What to work on:
Filter the entries for the string "will". Copy each line that has it.

Recorded data:
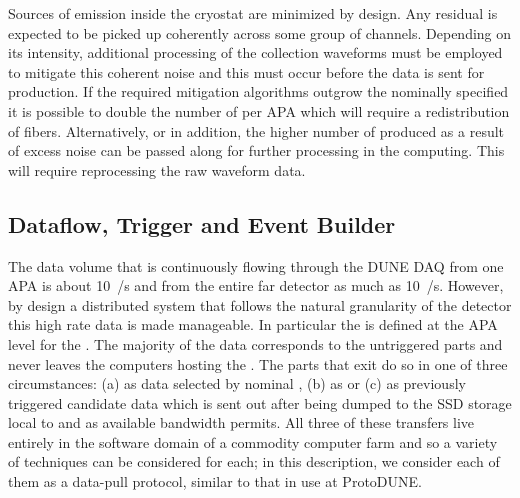 Sources of  emission inside the cryostat are minimized by
design. 
Any residual  is expected to be picked up coherently across
some group of channels. 
Depending on its intensity, additional processing of the collection
waveforms must be employed to mitigate this coherent noise and this
must occur before the data is sent for 
production. 
If the required mitigation algorithms outgrow the nominally specified
  it is possible to double the number of
 per APA which will require a redistribution of fibers. 
Alternatively, or in addition, the higher number of
 produced as a result of excess noise can be
passed along for further processing in the  computing. 
This will require reprocessing the raw waveform data.



\subsection{Dataflow, Trigger and Event Builder}
\label{sec:fdsp-daq-hlt}


The data volume that is continuously flowing through the DUNE
  DAQ from one APA is about \SI{10}{\GB/\s}
and from the entire far detector as much as \SI{10}{\TB/\s}.
However, by design a distributed system that follows the natural
granularity of the detector this high rate data is made manageable.
In particular the  is defined at the APA level for
the  .
The majority of the data corresponds to the untriggered parts and
never leaves the computers hosting the .
The parts that exit do so in one of three circumstances: (a) as data
selected by nominal , (b) as  or
(c) as previously triggered  candidate data which is
sent out after being dumped to the SSD storage local to
 and as available bandwidth permits. 
All three of these transfers live entirely in the software domain of a
commodity computer farm and so a variety of techniques can be
considered for each; in this description, we consider each of them as
a data-pull protocol, similar to that in use at ProtoDUNE.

Reply to the task:
 per APA which will require a redistribution of fibers. 
This will require reprocessing the raw waveform data.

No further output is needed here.